■ What is expected
Copy all the entries below exactly, but not the pictures.
● ● ●
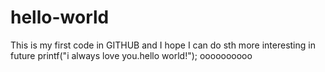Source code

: # hello-world
This is my first code in GITHUB and I hope I can do sth more interesting in future
printf("i always love you.hello world!");
oooooooooo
● ● ●
■ Exercise solution
Source code

: # hello-world
This is my first code in GITHUB and I hope I can do sth more interesting in future
printf("i always love you.hello world!");
oooooooooo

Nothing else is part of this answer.